PeerTime broadens the campaign beyond conventional enterprise endpoints. The ELF-based backdoor is compiled for multiple architectures, including ARM, AARCH, PPC and MIPS, giving the group options for infecting embedded systems and network appliances. It uses the BitTorrent protocol to obtain command-and-control information, download files from peers and execute payloads on compromised hosts.
The presence of multiple PeerTime versions, including one written in Rust, points to active development and adaptation. The loader can rename its process to appear harmless, while its installation chain checks for Docker and contains Simplified Chinese debug strings. That detail does not establish formal state direction by itself, but it strengthens the assessment that the toolset was created and deployed by Chinese-speaking operators.

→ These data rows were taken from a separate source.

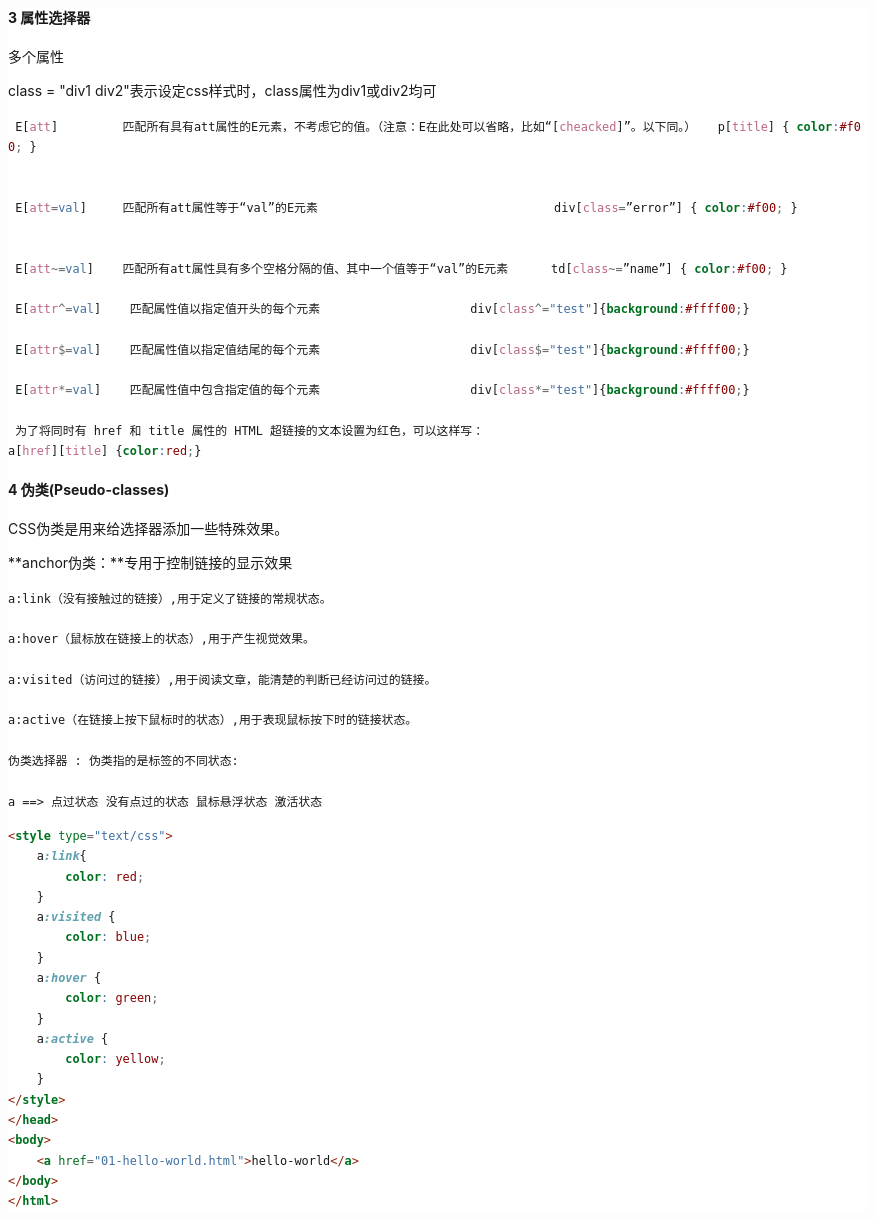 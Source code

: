 #### 3 属性选择器

多个属性

class = "div1 div2"表示设定css样式时，class属性为div1或div2均可

```css
 E[att]         匹配所有具有att属性的E元素，不考虑它的值。（注意：E在此处可以省略，比如“[cheacked]”。以下同。）   p[title] { color:#f00; }

 
 E[att=val]     匹配所有att属性等于“val”的E元素                                 div[class=”error”] { color:#f00; }

 
 E[att~=val]    匹配所有att属性具有多个空格分隔的值、其中一个值等于“val”的E元素      td[class~=”name”] { color:#f00; }

 E[attr^=val]    匹配属性值以指定值开头的每个元素                     div[class^="test"]{background:#ffff00;}

 E[attr$=val]    匹配属性值以指定值结尾的每个元素                     div[class$="test"]{background:#ffff00;}

 E[attr*=val]    匹配属性值中包含指定值的每个元素                     div[class*="test"]{background:#ffff00;}
 
 为了将同时有 href 和 title 属性的 HTML 超链接的文本设置为红色，可以这样写：
a[href][title] {color:red;}

```

#### 4 伪类(Pseudo-classes)

CSS伪类是用来给选择器添加一些特殊效果。

**anchor伪类：**专用于控制链接的显示效果

```
a:link（没有接触过的链接）,用于定义了链接的常规状态。

a:hover（鼠标放在链接上的状态）,用于产生视觉效果。

a:visited（访问过的链接）,用于阅读文章，能清楚的判断已经访问过的链接。

a:active（在链接上按下鼠标时的状态）,用于表现鼠标按下时的链接状态。

伪类选择器 : 伪类指的是标签的不同状态:

a ==> 点过状态 没有点过的状态 鼠标悬浮状态 激活状态
```

```html
<style type="text/css">
    a:link{
        color: red;
    }
    a:visited {
        color: blue;
    }
    a:hover {
        color: green;
    }
    a:active {
        color: yellow;
    }
</style>
</head>
<body>
    <a href="01-hello-world.html">hello-world</a>
</body>
</html>
```
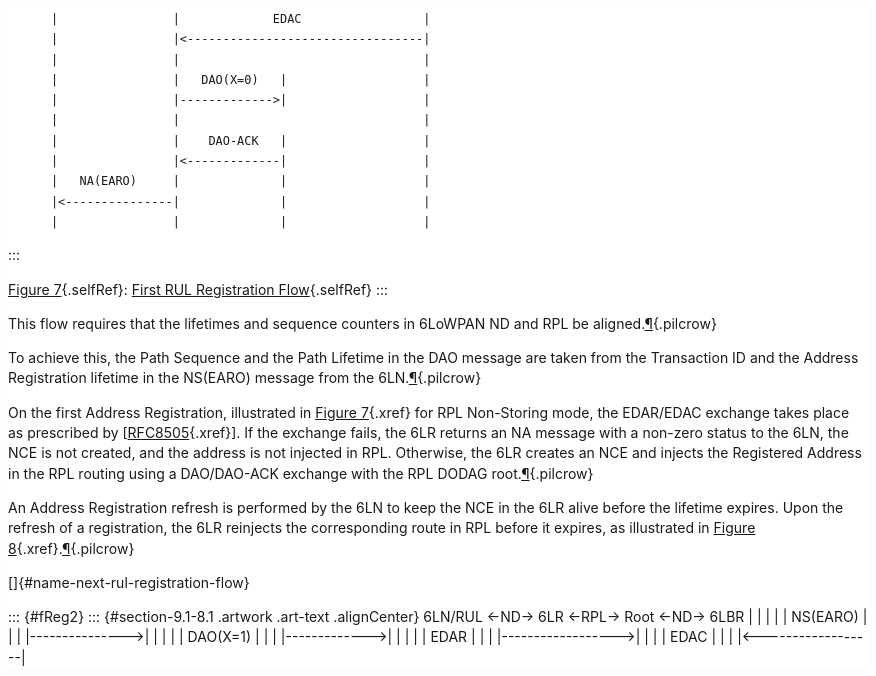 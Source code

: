           |                |             EDAC                 |
          |                |<---------------------------------|
          |                |                                  |
          |                |   DAO(X=0)   |                   |
          |                |------------->|                   |
          |                |                                  |
          |                |    DAO-ACK   |                   |
          |                |<-------------|                   |
          |   NA(EARO)     |              |                   |
          |<---------------|              |                   |
          |                |              |                   |
:::

[Figure 7](#figure-7){.selfRef}: [First RUL Registration
Flow](#name-first-rul-registration-flow){.selfRef}
:::

This flow requires that the lifetimes and sequence counters in 6LoWPAN
ND and RPL be aligned.[¶](#section-9.1-4){.pilcrow}

To achieve this, the Path Sequence and the Path Lifetime in the DAO
message are taken from the Transaction ID and the Address Registration
lifetime in the NS(EARO) message from the
6LN.[¶](#section-9.1-5){.pilcrow}

On the first Address Registration, illustrated in [Figure
7](#fReg1){.xref} for RPL Non-Storing mode, the EDAR/EDAC exchange takes
place as prescribed by \[[RFC8505](#RFC8505){.xref}\]. If the exchange
fails, the 6LR returns an NA message with a non-zero status to the 6LN,
the NCE is not created, and the address is not injected in RPL.
Otherwise, the 6LR creates an NCE and injects the Registered Address in
the RPL routing using a DAO/DAO-ACK exchange with the RPL DODAG
root.[¶](#section-9.1-6){.pilcrow}

An Address Registration refresh is performed by the 6LN to keep the NCE
in the 6LR alive before the lifetime expires. Upon the refresh of a
registration, the 6LR reinjects the corresponding route in RPL before it
expires, as illustrated in [Figure
8](#fReg2){.xref}.[¶](#section-9.1-7){.pilcrow}

[]{#name-next-rul-registration-flow}

::: {#fReg2}
::: {#section-9.1-8.1 .artwork .art-text .alignCenter}
       6LN/RUL   <-ND->   6LR   <-RPL->  Root   <-ND->      6LBR
          |                |              |                   |
          |   NS(EARO)     |              |                   |
          |--------------->|              |                   |
          |                |   DAO(X=1)   |                   |
          |                |------------->|                   |
          |                |              |       EDAR        |
          |                |              |------------------>|
          |                |              |       EDAC        |
          |                |              |<------------------|
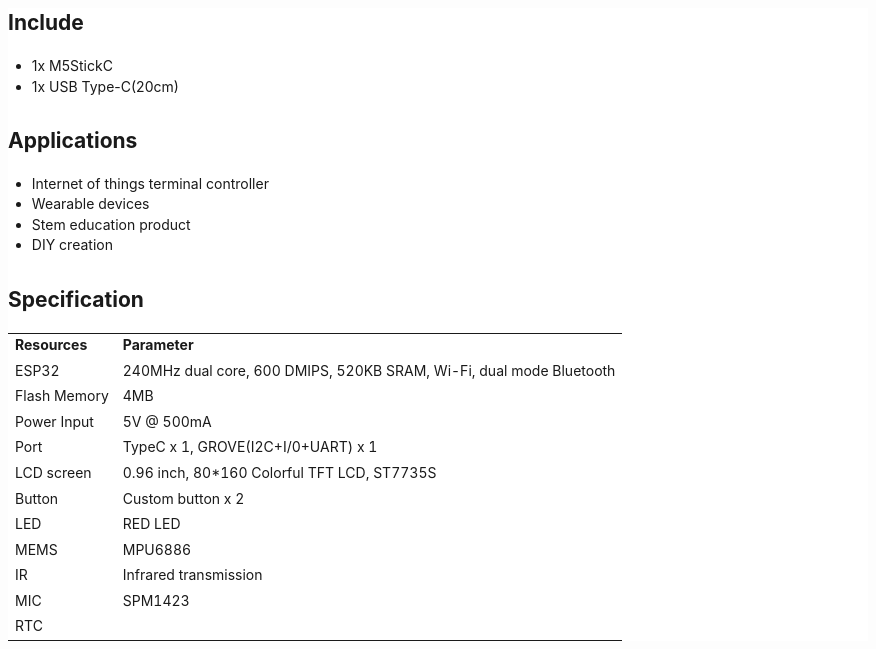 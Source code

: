 
## Include

-  1x M5StickC
-  1x USB Type-C(20cm)


## Applications

- Internet of things terminal controller
- Wearable devices
- Stem education product
- DIY creation


## Specification

<table>
   <tr style="font-weight:bold">
      <td>Resources</td>
      <td>Parameter</td>
   </tr>
   <tr>
      <td>ESP32</td>
      <td>240MHz dual core, 600 DMIPS, 520KB SRAM, Wi-Fi, dual mode Bluetooth</td>
   </tr>
   <tr>
      <td>Flash Memory</td>
      <td>4MB</td>
   </tr>
   <tr>
      <td>Power Input</td>
      <td>5V @ 500mA</td>
   </tr>
   <tr>
      <td>Port</td>
      <td>TypeC x 1, GROVE(I2C+I/0+UART) x 1</td>
   </tr>
   <tr>
      <td>LCD screen</td>
      <td>0.96 inch, 80*160 Colorful TFT LCD, ST7735S</td>
   </tr>
   <tr>
      <td>Button</td>
      <td>Custom button x 2 </td>
   </tr>
   <tr>
      <td>LED</td>
      <td>RED LED</td>
   </tr>
   <tr>
      <td>MEMS</td>
      <td>MPU6886</td>
   </tr>
   <tr>
      <td>IR</td>
      <td>Infrared transmission </td>
   </tr>
   <tr>
      <td>MIC</td>
      <td>SPM1423</td>
   </tr>
   <tr>
      <td>RTC</td> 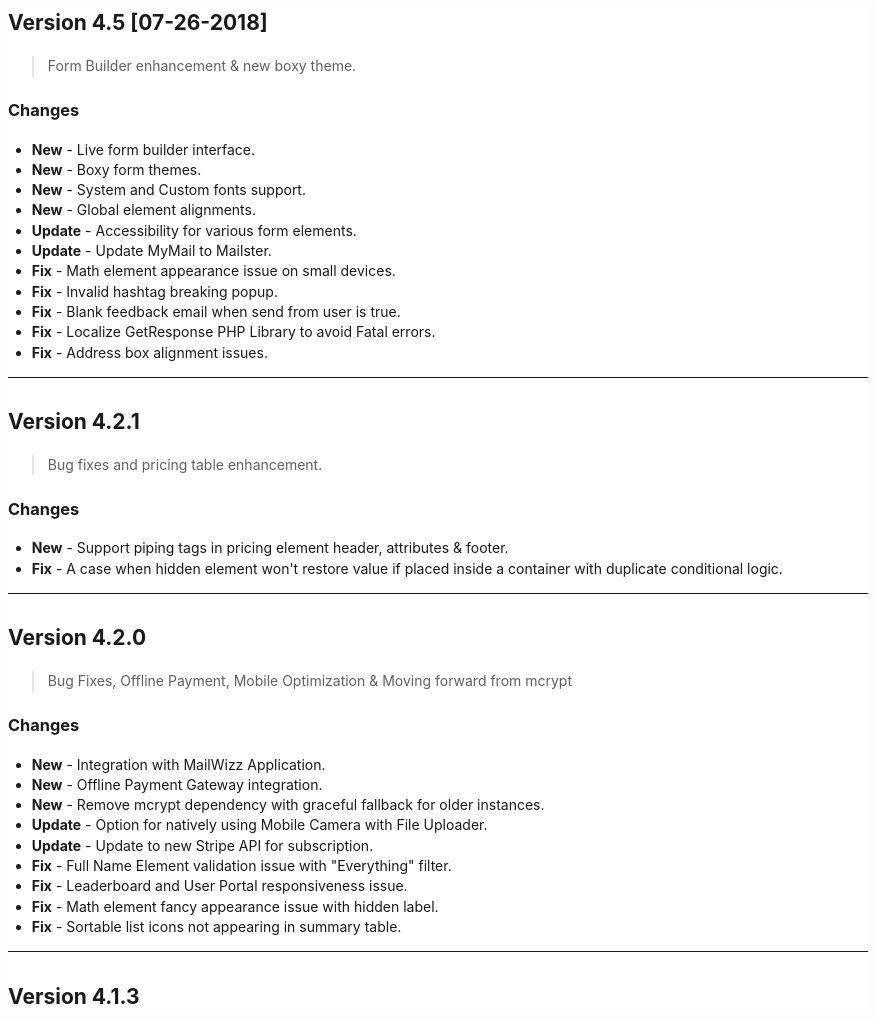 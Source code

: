 
## Version 4.5 [07-26-2018]

> Form Builder enhancement & new boxy theme.

### Changes

-   **New** - Live form builder interface.
-   **New** - Boxy form themes.
-   **New** - System and Custom fonts support.
-   **New** - Global element alignments.
-   **Update** - Accessibility for various form elements.
-   **Update** - Update MyMail to Mailster.
-   **Fix** - Math element appearance issue on small devices.
-   **Fix** - Invalid hashtag breaking popup.
-   **Fix** - Blank feedback email when send from user is true.
-   **Fix** - Localize GetResponse PHP Library to avoid Fatal errors.
-   **Fix** - Address box alignment issues.

---

## Version 4.2.1

> Bug fixes and pricing table enhancement.

### Changes

-   **New** - Support piping tags in pricing element header, attributes & footer.
-   **Fix** - A case when hidden element won't restore value if placed inside a container with duplicate conditional logic.

---

## Version 4.2.0

> Bug Fixes, Offline Payment, Mobile Optimization & Moving forward from mcrypt

### Changes

-   **New** - Integration with MailWizz Application.
-   **New** - Offline Payment Gateway integration.
-   **New** - Remove mcrypt dependency with graceful fallback for older instances.
-   **Update** - Option for natively using Mobile Camera with File Uploader.
-   **Update** - Update to new Stripe API for subscription.
-   **Fix** - Full Name Element validation issue with "Everything" filter.
-   **Fix** - Leaderboard and User Portal responsiveness issue.
-   **Fix** - Math element fancy appearance issue with hidden label.
-   **Fix** - Sortable list icons not appearing in summary table.

---

## Version 4.1.3
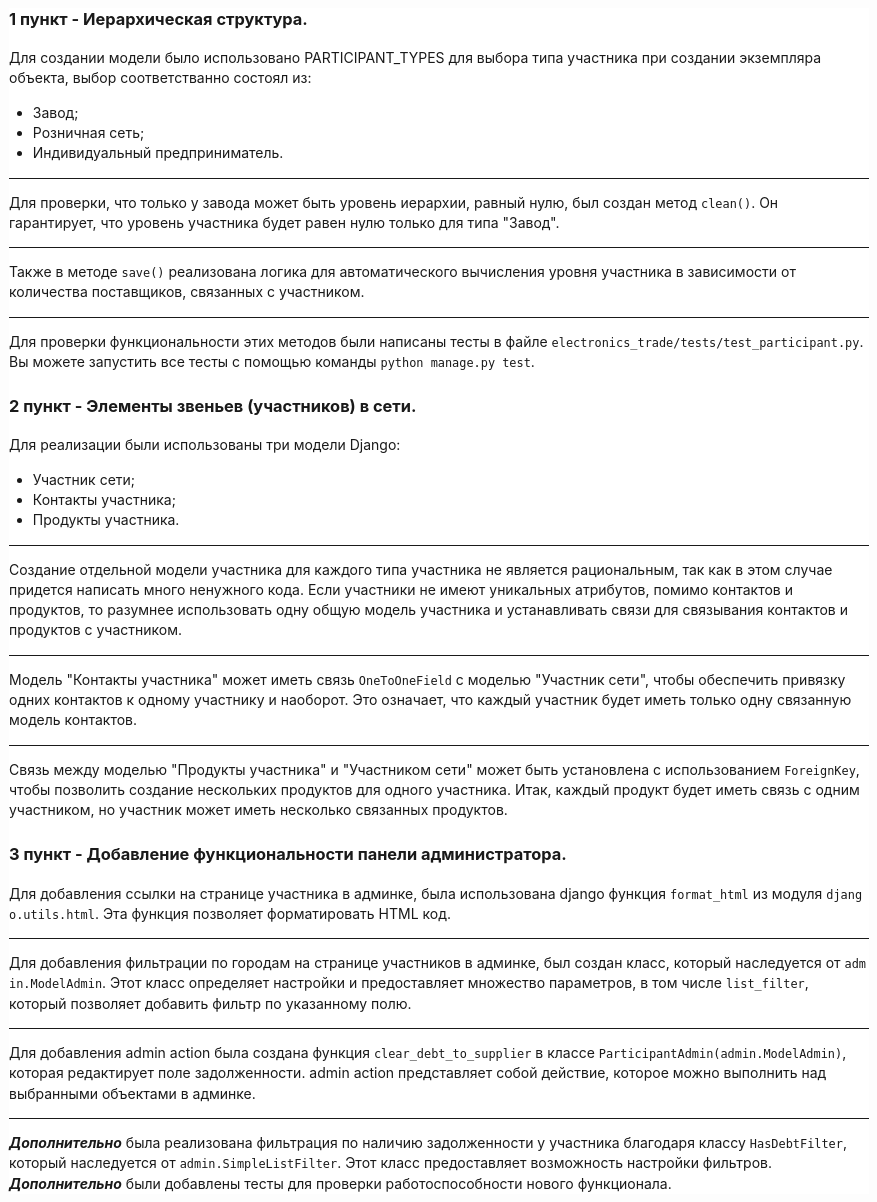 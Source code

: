 ### 1 пункт - Иерархическая структура.
Для создании модели было использовано PARTICIPANT_TYPES для выбора типа участника при создании экземпляра объекта, выбор соответстванно состоял из:  
- Завод;  
- Розничная сеть;  
- Индивидуальный предприниматель.
***
Для проверки, что только у завода может быть уровень иерархии, равный нулю, был создан метод `clean()`. Он гарантирует, что уровень участника будет равен нулю только для типа "Завод".  
***
Также в методе `save()` реализована логика для автоматического вычисления уровня участника в зависимости от количества поставщиков, связанных с участником.  
***
Для проверки функциональности этих методов были написаны тесты в файле `electronics_trade/tests/test_participant.py`. Вы можете запустить все тесты с помощью команды `python manage.py test`.  

### 2 пункт - Элементы звеньев (участников) в сети.
Для реализации были использованы три модели Django:
- Участник сети;
- Контакты участника;
- Продукты участника.
***
Создание отдельной модели участника для каждого типа участника не является рациональным, так как в этом случае придется написать много ненужного кода. Если участники не имеют уникальных атрибутов, помимо контактов и продуктов, то разумнее использовать одну общую модель участника и устанавливать связи для связывания контактов и продуктов с участником.
***
Модель "Контакты участника" может иметь связь `OneToOneField` с моделью "Участник сети", чтобы обеспечить привязку одних контактов к одному участнику и наоборот. Это означает, что каждый участник будет иметь только одну связанную модель контактов.
***
Связь между моделью "Продукты участника" и "Участником сети" может быть установлена с использованием `ForeignKey`, чтобы позволить создание нескольких продуктов для одного участника. Итак, каждый продукт будет иметь связь с одним участником, но участник может иметь несколько связанных продуктов.  

### 3 пункт - Добавление функциональности панели администратора.  
Для добавления ссылки на странице участника в админке, была использована django функция `format_html` из модуля `django.utils.html`. Эта функция позволяет форматировать HTML код.
***
Для добавления фильтрации по городам на странице участников в админке, был создан класс, который наследуется от `admin.ModelAdmin`. Этот класс определяет настройки и предоставляет множество параметров, в том числе `list_filter`, который позволяет добавить фильтр по указанному полю.
***
Для добавления admin action была создана функция `clear_debt_to_supplier` в классе `ParticipantAdmin(admin.ModelAdmin)`, которая редактирует поле задолженности. admin action представляет собой действие, которое можно выполнить над выбранными объектами в админке.
***
**_Дополнительно_** была реализована фильтрация по наличию задолженности у участника благодаря классу `HasDebtFilter`, который наследуется от `admin.SimpleListFilter`. Этот класс предоставляет возможность настройки фильтров.  
**_Дополнительно_** были добавлены тесты для проверки работоспособности нового функционала.
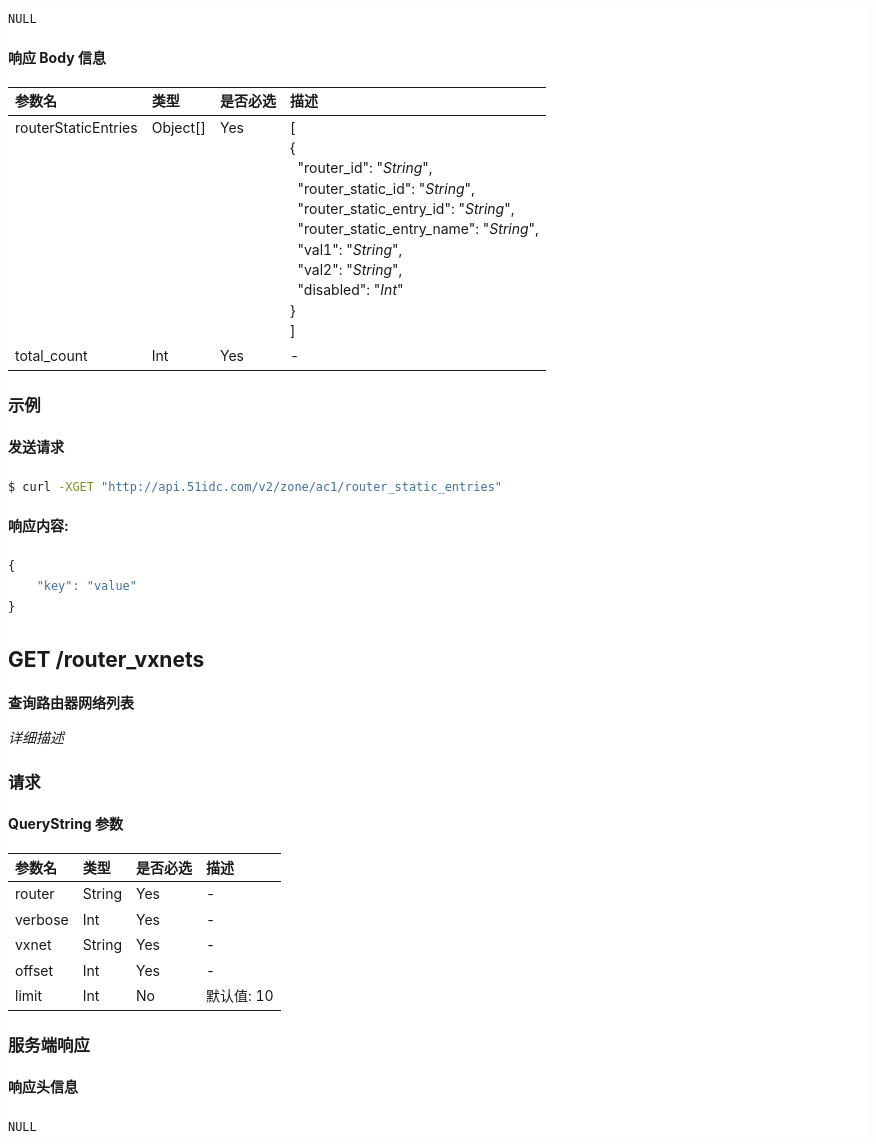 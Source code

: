 `NULL`

#### 响应 Body 信息

|参数名 | 类型 | 是否必选 | 描述 |
| :-- | :-- | :-- | :-- |
| routerStaticEntries | Object[] | Yes | [<br>{<br>&nbsp;&nbsp;"router_id": "*String*",<br>&nbsp;&nbsp;"router_static_id": "*String*",<br>&nbsp;&nbsp;"router_static_entry_id": "*String*",<br>&nbsp;&nbsp;"router_static_entry_name": "*String*",<br>&nbsp;&nbsp;"val1": "*String*",<br>&nbsp;&nbsp;"val2": "*String*",<br>&nbsp;&nbsp;"disabled": "*Int*"<br>}<br>] |
| total_count | Int | Yes | - |

### 示例

#### 发送请求

```bash
$ curl -XGET "http://api.51idc.com/v2/zone/ac1/router_static_entries"
```

#### 响应内容:

```js
{
    "key": "value"
} 
```


## GET /router_vxnets

**查询路由器网络列表**

*详细描述*

### 请求

#### QueryString 参数

|参数名 | 类型 | 是否必选 | 描述 |
| :-- | :-- | :-- | :-- |
| router | String | Yes | - |
| verbose | Int | Yes | - |
| vxnet | String | Yes | - |
| offset | Int | Yes | - |
| limit | Int | No | 默认值: 10<br> |

### 服务端响应

#### 响应头信息

`NULL`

BruteEntry is the component most directly tied to proxy-network expansion. Installed on Linux-based systems and edge devices, it turns compromised machines into mass-scanning nodes capable of attempting logins against SSH, PostgreSQL and Tomcat services. The malware registers infected hosts with its command server, receives lists of targets and reports whether credentials were cracked.
The approach gives the attackers scale and deniability. Instead of scanning or brute-forcing targets from visible infrastructure, they can push activity through third-party devices that belong to households, businesses, service providers or unmanaged network environments. That complicates attribution, blocks simple IP-based defences and allows operators to rebuild parts of the network when nodes are cleaned or sinkholed.
Telecommunications networks remain a prized target because they carry voice, data and metadata at national scale. Access to such systems can support intelligence collection, surveillance of high-value individuals, mapping of lawful-intercept systems and preparation for disruptive options during a geopolitical crisis. South American providers are significant because their networks often connect government, commercial and cross-border traffic through shared infrastructure.
The campaign also overlaps with a broader pattern of China-linked cyber operations aimed at telecoms, government services and critical infrastructure. Groups such as Salt Typhoon, Volt Typhoon and other China-nexus clusters have been associated with stealthy intrusions that prioritise persistence, credential theft and the abuse of routers or firewalls. UAT-9244 shares the telecom focus, although firm links with Salt Typhoon have not been established.
The timing adds weight to warnings about residential and edge-device proxy networks. Law-enforcement and industry action against large proxy services has disrupted millions of available devices, but the underlying model remains attractive to both criminal and state-aligned actors. Routers, cameras, virtual private servers and small-office appliances often stay unpatched for years, giving attackers a deep pool of infrastructure.
Defenders face a difficult detection problem because much of the activity resembles normal encrypted traffic or failed login noise until correlated across networks. Indicators include unexpected BitTorrent activity on servers, unusual scheduled tasks, unknown DLL loads, Linux binaries running from temporary paths, unexplained outbound connections from edge devices and repeated authentication attempts against database or management interfaces.